Por más que lo intentaba, no encontraba respuestas, quizás porque no existían. Solo le quedaba deambular a la espera del autobús que lo sacara de ahí, para dejar atrás todo aquello que, hasta la noche anterior, había sido suyo y cotidiano. Aún le quedaban largas horas de viaje, y esa escala que no acababa lo obligaba a observar con fingido interés lo que de otra forma no lo tendría. Harto por la espera, se tumbó nuevamente sobre el primer asiento que encontró en la sala de la estación y dejó pasar el tiempo, que parecía colarse, lento y desgastado, a través del sucio ventanal que lo separaba del vacío andén de la estación.

De pronto, se escuchó por el altavoz: «Pasajeros a Minatitlán», lo que atrajo su mirada nuevamente hacia el andén para comprobar la llegada del autobús que lo sacaría de ahí. Se apresuró a abordarlo.

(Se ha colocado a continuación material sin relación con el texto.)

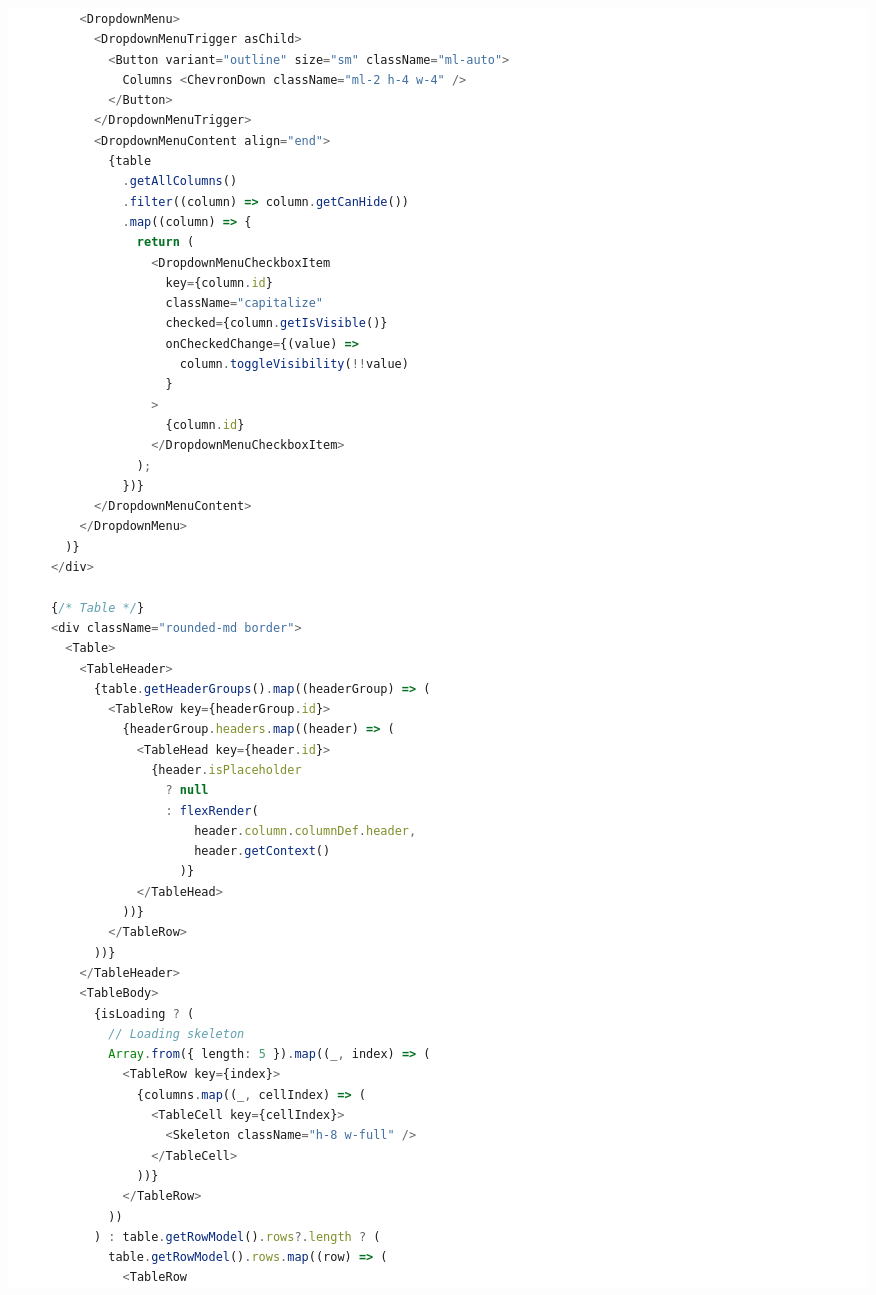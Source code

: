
 ```typescript
          <DropdownMenu>
            <DropdownMenuTrigger asChild>
              <Button variant="outline" size="sm" className="ml-auto">
                Columns <ChevronDown className="ml-2 h-4 w-4" />
              </Button>
            </DropdownMenuTrigger>
            <DropdownMenuContent align="end">
              {table
                .getAllColumns()
                .filter((column) => column.getCanHide())
                .map((column) => {
                  return (
                    <DropdownMenuCheckboxItem
                      key={column.id}
                      className="capitalize"
                      checked={column.getIsVisible()}
                      onCheckedChange={(value) =>
                        column.toggleVisibility(!!value)
                      }
                    >
                      {column.id}
                    </DropdownMenuCheckboxItem>
                  );
                })}
            </DropdownMenuContent>
          </DropdownMenu>
        )}
      </div>

      {/* Table */}
      <div className="rounded-md border">
        <Table>
          <TableHeader>
            {table.getHeaderGroups().map((headerGroup) => (
              <TableRow key={headerGroup.id}>
                {headerGroup.headers.map((header) => (
                  <TableHead key={header.id}>
                    {header.isPlaceholder
                      ? null
                      : flexRender(
                          header.column.columnDef.header,
                          header.getContext()
                        )}
                  </TableHead>
                ))}
              </TableRow>
            ))}
          </TableHeader>
          <TableBody>
            {isLoading ? (
              // Loading skeleton
              Array.from({ length: 5 }).map((_, index) => (
                <TableRow key={index}>
                  {columns.map((_, cellIndex) => (
                    <TableCell key={cellIndex}>
                      <Skeleton className="h-8 w-full" />
                    </TableCell>
                  ))}
                </TableRow>
              ))
            ) : table.getRowModel().rows?.length ? (
              table.getRowModel().rows.map((row) => (
                <TableRow
```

Hasta entonces, no se había percatado de la soledad que le rodeaba desde que había llegado a la estación y que él sería el único pasajero de ese autobús. Ya dentro, se dejó caer sobre el asiento que encontró a mitad de pasillo y, así sin más, cerró los ojos, decidido a extraviarse en el sueño. Lo que ocurrió, hasta que el monótono murmullo del avance del autobús por la carretera lo despertó, acortándose la distancia a su destino.

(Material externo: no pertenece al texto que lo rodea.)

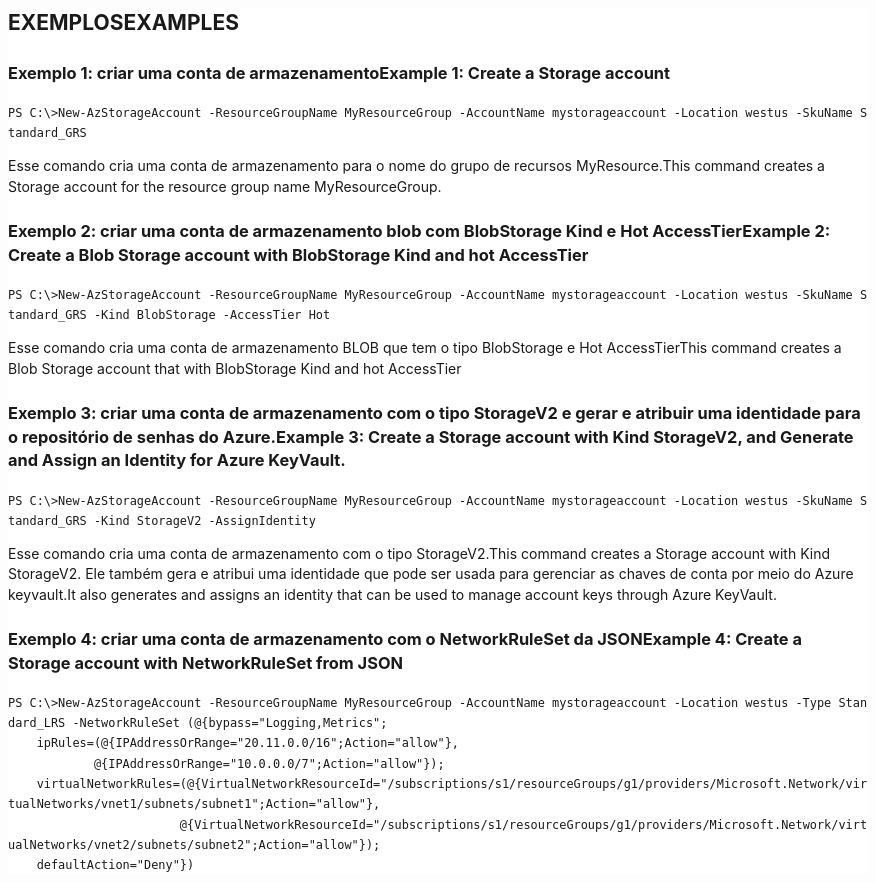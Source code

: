 ## <span data-ttu-id="d387d-107">EXEMPLOS</span><span class="sxs-lookup"><span data-stu-id="d387d-107">EXAMPLES</span></span>

### <span data-ttu-id="d387d-108">Exemplo 1: criar uma conta de armazenamento</span><span class="sxs-lookup"><span data-stu-id="d387d-108">Example 1: Create a Storage account</span></span>
```
PS C:\>New-AzStorageAccount -ResourceGroupName MyResourceGroup -AccountName mystorageaccount -Location westus -SkuName Standard_GRS
```

<span data-ttu-id="d387d-109">Esse comando cria uma conta de armazenamento para o nome do grupo de recursos MyResource.</span><span class="sxs-lookup"><span data-stu-id="d387d-109">This command creates a Storage account for the resource group name MyResourceGroup.</span></span>

### <span data-ttu-id="d387d-110">Exemplo 2: criar uma conta de armazenamento blob com BlobStorage Kind e Hot AccessTier</span><span class="sxs-lookup"><span data-stu-id="d387d-110">Example 2: Create a Blob Storage account with BlobStorage Kind and hot AccessTier</span></span>
```
PS C:\>New-AzStorageAccount -ResourceGroupName MyResourceGroup -AccountName mystorageaccount -Location westus -SkuName Standard_GRS -Kind BlobStorage -AccessTier Hot
```

<span data-ttu-id="d387d-111">Esse comando cria uma conta de armazenamento BLOB que tem o tipo BlobStorage e Hot AccessTier</span><span class="sxs-lookup"><span data-stu-id="d387d-111">This command creates a Blob Storage account that with BlobStorage Kind and hot AccessTier</span></span>

### <span data-ttu-id="d387d-112">Exemplo 3: criar uma conta de armazenamento com o tipo StorageV2 e gerar e atribuir uma identidade para o repositório de senhas do Azure.</span><span class="sxs-lookup"><span data-stu-id="d387d-112">Example 3: Create a Storage account with Kind StorageV2, and Generate and Assign an Identity for Azure KeyVault.</span></span>
```
PS C:\>New-AzStorageAccount -ResourceGroupName MyResourceGroup -AccountName mystorageaccount -Location westus -SkuName Standard_GRS -Kind StorageV2 -AssignIdentity
```

<span data-ttu-id="d387d-113">Esse comando cria uma conta de armazenamento com o tipo StorageV2.</span><span class="sxs-lookup"><span data-stu-id="d387d-113">This command creates a Storage account with Kind StorageV2.</span></span>  <span data-ttu-id="d387d-114">Ele também gera e atribui uma identidade que pode ser usada para gerenciar as chaves de conta por meio do Azure keyvault.</span><span class="sxs-lookup"><span data-stu-id="d387d-114">It also generates and assigns an identity that can be used to manage account keys through Azure KeyVault.</span></span>

### <span data-ttu-id="d387d-115">Exemplo 4: criar uma conta de armazenamento com o NetworkRuleSet da JSON</span><span class="sxs-lookup"><span data-stu-id="d387d-115">Example 4: Create a Storage account with NetworkRuleSet from JSON</span></span>
```
PS C:\>New-AzStorageAccount -ResourceGroupName MyResourceGroup -AccountName mystorageaccount -Location westus -Type Standard_LRS -NetworkRuleSet (@{bypass="Logging,Metrics";
    ipRules=(@{IPAddressOrRange="20.11.0.0/16";Action="allow"},
            @{IPAddressOrRange="10.0.0.0/7";Action="allow"});
    virtualNetworkRules=(@{VirtualNetworkResourceId="/subscriptions/s1/resourceGroups/g1/providers/Microsoft.Network/virtualNetworks/vnet1/subnets/subnet1";Action="allow"},
                        @{VirtualNetworkResourceId="/subscriptions/s1/resourceGroups/g1/providers/Microsoft.Network/virtualNetworks/vnet2/subnets/subnet2";Action="allow"});
    defaultAction="Deny"})
```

«¿Qué es lo que buscamos? ¿Para qué esa búsqueda? ¿A qué le tememos? ¿Por qué...?» se preguntaba, quizás intentando justificar aquel desastre que dejaba atrás cuando decidió alejarse.

Se derrumbó. — ¡Qué triste final nos espera — murmuró — Ningún ardid puede disipar este miedo al vacío, ni la religión, ni el más racional pensamiento pueden borrar ese temor a la muerte que nos rodea como único destino… ¿A qué le tememos? ¿Será acaso el miedo a caer en la anestesia sin retorno?...

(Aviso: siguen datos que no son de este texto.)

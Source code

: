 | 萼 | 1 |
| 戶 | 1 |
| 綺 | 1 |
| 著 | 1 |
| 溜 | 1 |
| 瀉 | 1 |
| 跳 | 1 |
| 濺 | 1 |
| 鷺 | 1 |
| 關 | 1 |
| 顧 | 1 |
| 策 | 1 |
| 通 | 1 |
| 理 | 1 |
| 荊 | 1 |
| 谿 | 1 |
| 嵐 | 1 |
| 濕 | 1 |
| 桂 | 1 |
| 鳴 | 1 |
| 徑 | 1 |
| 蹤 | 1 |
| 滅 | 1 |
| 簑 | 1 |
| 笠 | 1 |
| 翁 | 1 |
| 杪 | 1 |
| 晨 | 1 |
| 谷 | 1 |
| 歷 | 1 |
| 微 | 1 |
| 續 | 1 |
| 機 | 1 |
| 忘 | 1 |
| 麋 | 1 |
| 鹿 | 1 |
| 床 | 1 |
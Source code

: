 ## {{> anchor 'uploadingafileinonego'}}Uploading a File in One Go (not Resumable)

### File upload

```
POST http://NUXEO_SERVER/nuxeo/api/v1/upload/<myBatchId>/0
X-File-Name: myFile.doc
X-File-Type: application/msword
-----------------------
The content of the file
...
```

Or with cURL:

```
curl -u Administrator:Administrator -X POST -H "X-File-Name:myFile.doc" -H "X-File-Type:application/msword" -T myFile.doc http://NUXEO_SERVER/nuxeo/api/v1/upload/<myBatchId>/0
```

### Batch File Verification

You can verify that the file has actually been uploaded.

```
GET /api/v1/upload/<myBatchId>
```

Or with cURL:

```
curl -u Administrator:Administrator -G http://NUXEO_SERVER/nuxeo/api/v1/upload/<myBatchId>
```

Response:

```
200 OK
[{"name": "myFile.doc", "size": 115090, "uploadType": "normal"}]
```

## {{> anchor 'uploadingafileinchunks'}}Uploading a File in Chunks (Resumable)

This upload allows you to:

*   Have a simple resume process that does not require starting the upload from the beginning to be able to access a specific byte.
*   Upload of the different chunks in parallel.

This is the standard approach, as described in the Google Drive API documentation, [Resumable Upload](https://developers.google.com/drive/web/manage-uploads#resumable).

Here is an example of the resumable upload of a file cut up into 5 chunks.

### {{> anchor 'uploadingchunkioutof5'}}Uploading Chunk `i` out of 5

De pronto, un mensaje en el celular lo sacó de esos pensamientos. Lo leyó intrigado:

Pienso en los grillos que cantan a oscuras y 

en los planetas que pasean cabeceando en su eje.

Al terminar la jornada, me fío al golpe binario de las aspas

o al tetrámetro balseado de un cielo de diamantes y me dejo adormecer:

Picture yourself in a boat on a river…

Sé que bastan los acentos de un ritmo simple para tener a raya la entropía

y despertar a la mañana siguiente,

todavía en un mundo.*

«¿Cómo había llegado este texto a la pantalla de mi celular?», se preguntó después de releerlo nuevamente y comprobar que este no era un mensaje, mientras un sentimiento de consuelo lo inundaba, porque estas palabras se acercaban a una respuesta, pero sin lograrlo. «Picture yourself in a boat on a river… » repitió entre labios. ¿Quién pudo ser...? ¿Cómo lo hizo...?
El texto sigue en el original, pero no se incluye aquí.